- The paper establishes that supervised fine-tuning on curated data inherently optimizes a lower bound of the reinforcement learning objective.
- It introduces an importance weighting variant, iw-SFT, which reweights data quality to achieve tighter alignment with RL goals and practical improvements.
- Experimental results demonstrate competitive performance, including a 66.7% score on AIME 2024, highlighting the method's potential in LLM reasoning and control tasks.
Supervised Fine Tuning as Reinforcement Learning
Introduction
The paper "Supervised Fine Tuning on Curated Data is Reinforcement Learning (and can be improved)" (2507.12856) investigates the conceptual convergence between supervised fine-tuning (SFT) and reinforcement learning (RL) frameworks, particularly in context of LLMs and control policies. While behavior cloning through SFT on curated datasets is traditionally viewed as a distinct approach from RL, the authors assert that SFT can be reframed as a mechanism that optimizes a lower bound of the RL objective. By acknowledging this perspective, the paper offers enhancements to SFT via methods like importance weighted supervised fine-tuning (iw-SFT), achieving closer alignment with RL objectives and improved performance in practical applications.
Connection Between SFT and RL
The core assertion of the paper is that SFT on filtered datasets inherently maximizes a lower bound of the RL objective, particularly in sparse reward settings. This perspective is based on pre-existing literature that presents RL as inference and iterative maximum likelihood supervised learning approaches, such as reward-weighted regression (RWR). By recognizing SFT as optimizing for RL objectives, the authors extend its applicability and effectiveness, providing theoretical clarity to its observed practical performance. This connection is crucial as post-training strategies for LLMs continue to evolve.
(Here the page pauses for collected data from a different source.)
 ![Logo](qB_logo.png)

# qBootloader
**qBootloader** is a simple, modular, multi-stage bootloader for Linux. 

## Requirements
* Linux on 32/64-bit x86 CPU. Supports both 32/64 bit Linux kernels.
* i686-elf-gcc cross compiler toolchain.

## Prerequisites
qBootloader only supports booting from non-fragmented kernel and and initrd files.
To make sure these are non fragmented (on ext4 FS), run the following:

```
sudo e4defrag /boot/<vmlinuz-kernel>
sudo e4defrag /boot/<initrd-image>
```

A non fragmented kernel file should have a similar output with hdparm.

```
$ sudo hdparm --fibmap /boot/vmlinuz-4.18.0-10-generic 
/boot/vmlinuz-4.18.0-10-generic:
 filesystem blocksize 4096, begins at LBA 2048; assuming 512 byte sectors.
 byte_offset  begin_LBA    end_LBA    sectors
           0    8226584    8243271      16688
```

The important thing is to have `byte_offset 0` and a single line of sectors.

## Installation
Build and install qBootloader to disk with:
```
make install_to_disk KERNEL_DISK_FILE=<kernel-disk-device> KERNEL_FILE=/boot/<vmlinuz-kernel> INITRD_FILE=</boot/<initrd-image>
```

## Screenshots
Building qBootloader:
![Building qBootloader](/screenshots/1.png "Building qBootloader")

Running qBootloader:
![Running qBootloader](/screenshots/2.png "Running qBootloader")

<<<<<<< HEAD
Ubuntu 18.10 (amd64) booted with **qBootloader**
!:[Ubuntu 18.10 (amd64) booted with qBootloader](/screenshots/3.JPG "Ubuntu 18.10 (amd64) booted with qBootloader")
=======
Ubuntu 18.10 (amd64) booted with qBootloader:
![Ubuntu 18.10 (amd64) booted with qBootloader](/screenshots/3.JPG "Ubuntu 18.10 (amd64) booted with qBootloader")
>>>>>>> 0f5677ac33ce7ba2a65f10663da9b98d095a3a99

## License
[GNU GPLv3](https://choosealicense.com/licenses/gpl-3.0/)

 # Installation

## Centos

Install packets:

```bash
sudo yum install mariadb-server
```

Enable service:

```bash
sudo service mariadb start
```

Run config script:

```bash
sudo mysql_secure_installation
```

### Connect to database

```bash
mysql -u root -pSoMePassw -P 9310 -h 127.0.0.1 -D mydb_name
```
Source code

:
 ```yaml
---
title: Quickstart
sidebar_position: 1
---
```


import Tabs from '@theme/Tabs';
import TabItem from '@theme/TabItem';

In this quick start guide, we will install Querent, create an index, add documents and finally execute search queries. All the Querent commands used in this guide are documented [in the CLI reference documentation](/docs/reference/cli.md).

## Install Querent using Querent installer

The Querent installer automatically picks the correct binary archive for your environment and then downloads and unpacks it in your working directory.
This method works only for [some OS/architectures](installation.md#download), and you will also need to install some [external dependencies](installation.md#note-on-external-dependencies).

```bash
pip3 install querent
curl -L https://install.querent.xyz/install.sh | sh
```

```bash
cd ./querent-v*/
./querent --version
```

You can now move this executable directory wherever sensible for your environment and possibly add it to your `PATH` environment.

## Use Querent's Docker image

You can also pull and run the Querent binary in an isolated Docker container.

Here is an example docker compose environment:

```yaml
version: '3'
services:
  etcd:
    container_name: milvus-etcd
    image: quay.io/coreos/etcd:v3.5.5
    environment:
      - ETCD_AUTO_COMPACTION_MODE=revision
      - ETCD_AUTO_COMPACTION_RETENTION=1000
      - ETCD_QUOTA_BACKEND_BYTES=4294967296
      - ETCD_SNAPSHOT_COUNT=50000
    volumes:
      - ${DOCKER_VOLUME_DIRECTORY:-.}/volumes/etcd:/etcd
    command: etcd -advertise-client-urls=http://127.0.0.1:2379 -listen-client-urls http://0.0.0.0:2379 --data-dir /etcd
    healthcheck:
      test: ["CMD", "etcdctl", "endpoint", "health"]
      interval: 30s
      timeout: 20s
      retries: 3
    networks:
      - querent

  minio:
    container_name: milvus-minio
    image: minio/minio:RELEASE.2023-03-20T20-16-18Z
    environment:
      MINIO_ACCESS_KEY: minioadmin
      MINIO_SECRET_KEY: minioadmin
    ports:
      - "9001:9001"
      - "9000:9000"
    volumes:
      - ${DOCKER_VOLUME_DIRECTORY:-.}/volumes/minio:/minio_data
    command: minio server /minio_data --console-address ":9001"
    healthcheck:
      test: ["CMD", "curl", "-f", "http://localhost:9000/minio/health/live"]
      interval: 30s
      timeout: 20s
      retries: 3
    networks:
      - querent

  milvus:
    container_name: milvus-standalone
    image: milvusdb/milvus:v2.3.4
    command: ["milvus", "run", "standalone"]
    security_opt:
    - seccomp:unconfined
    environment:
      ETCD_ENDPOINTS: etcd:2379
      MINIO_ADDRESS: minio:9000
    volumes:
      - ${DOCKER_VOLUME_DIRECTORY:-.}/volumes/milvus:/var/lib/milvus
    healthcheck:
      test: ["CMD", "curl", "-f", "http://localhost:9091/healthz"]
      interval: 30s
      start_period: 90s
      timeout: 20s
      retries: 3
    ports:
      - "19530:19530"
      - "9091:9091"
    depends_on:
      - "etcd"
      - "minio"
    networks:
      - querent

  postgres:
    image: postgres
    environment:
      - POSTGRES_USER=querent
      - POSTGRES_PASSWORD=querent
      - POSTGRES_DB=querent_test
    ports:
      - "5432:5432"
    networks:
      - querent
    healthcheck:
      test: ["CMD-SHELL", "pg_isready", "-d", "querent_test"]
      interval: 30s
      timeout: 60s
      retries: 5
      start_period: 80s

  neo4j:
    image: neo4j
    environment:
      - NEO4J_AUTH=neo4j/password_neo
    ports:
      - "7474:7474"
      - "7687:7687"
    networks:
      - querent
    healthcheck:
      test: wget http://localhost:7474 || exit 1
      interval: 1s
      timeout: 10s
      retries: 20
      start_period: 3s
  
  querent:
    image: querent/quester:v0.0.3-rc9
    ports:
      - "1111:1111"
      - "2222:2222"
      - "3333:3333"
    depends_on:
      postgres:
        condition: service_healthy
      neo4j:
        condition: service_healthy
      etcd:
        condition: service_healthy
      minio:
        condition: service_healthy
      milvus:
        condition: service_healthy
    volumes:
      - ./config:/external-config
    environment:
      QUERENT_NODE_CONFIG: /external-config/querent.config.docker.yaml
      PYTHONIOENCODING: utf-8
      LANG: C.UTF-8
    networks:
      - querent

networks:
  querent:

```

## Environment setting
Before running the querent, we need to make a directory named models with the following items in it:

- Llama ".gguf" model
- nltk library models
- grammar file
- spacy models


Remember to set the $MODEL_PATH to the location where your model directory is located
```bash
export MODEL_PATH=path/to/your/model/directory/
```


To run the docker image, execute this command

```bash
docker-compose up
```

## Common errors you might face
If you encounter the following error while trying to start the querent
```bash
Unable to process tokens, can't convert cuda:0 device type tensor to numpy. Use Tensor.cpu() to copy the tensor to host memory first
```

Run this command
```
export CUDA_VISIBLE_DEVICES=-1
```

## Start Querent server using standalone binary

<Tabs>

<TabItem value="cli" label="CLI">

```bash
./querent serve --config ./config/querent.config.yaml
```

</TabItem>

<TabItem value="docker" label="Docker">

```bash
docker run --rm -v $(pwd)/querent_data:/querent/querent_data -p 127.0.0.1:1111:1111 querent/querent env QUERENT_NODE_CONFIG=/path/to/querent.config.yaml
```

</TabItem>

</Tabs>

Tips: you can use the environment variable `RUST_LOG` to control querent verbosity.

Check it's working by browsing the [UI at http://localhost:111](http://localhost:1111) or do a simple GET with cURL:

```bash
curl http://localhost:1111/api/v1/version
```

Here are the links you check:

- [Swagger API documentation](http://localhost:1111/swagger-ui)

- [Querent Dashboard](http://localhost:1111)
Importance Weighted Supervised Fine-Tuning
The paper introduces importance weighted supervised fine-tuning (iw-SFT), a variant that modifies traditional SFT by incorporating importance weighting. This iw-SFT approach seeks to tighten the lower bound in the RL framework by sampling data proportional to quality scores and reweighting the maximum likelihood objective. This adaptation provides several benefits:
- Tighter Approximation to RL: By reweighting data based on quality and aligned preferences, iw-SFT optimizes a tighter bound reflective of RL goals, potentially surpassing regular SFT performance.
- Simple Implementation: The proposed method is straightforward to implement, requiring minor modifications to the existing SFT framework.
- Competitive Performance: Experiments highlighted in the paper show that iw-SFT can outperform standard SFT approaches, achieving high benchmarks on reasoning tasks and continuous control domains, such as 66.7% on the AIME 2024 dataset.
Experimental Evaluation
The efficacy of iw-SFT was tested across various benchmarks and settings, demonstrating competitive or superior performance compared to advanced RL strategies:
- LLM Reasoning: LLMs trained with iw-SFT exhibit enhanced reasoning abilities, reflecting the tight optimization bound closer to the RL objective. Notably, the approach achieved performance improvements in datasets characterized by reasoning tasks.
- Continuous Control Tasks: In offline RL settings, iw-SFT proved competitive with state-of-the-art algorithms such as AWAC and IQL. The strategy offers versatility across different domains beyond just human alignment tasks in LLMs, showcasing its utility in training policies for dynamical tasks on the D4RL benchmark.
Future Implications
This work points to significant implications for improving AI model post-training strategies. The theoretical underpinning that relates SFT to RL could lead to more refined alignment protocols that balance stability with performance gains. Future developments may extend these bounding techniques to more complex and diverse datasets, exploring optimizations that leverage user-driven feedback and adaptive learning.
Conclusion
The paper comprehensively elucidates the relationship between supervised fine-tuning and reinforcement learning, proposing viable enhancements through importance weighting. By reframing the SFT process as an RL-influenced optimization, researchers can achieve finer control over model alignment processes that integrate dynamic data handling techniques. This work opens avenues for hybrid approaches in AI model training, establishing foundational insights that guide future exploration of model optimization and reasoning capabilities in large-scale AI systems.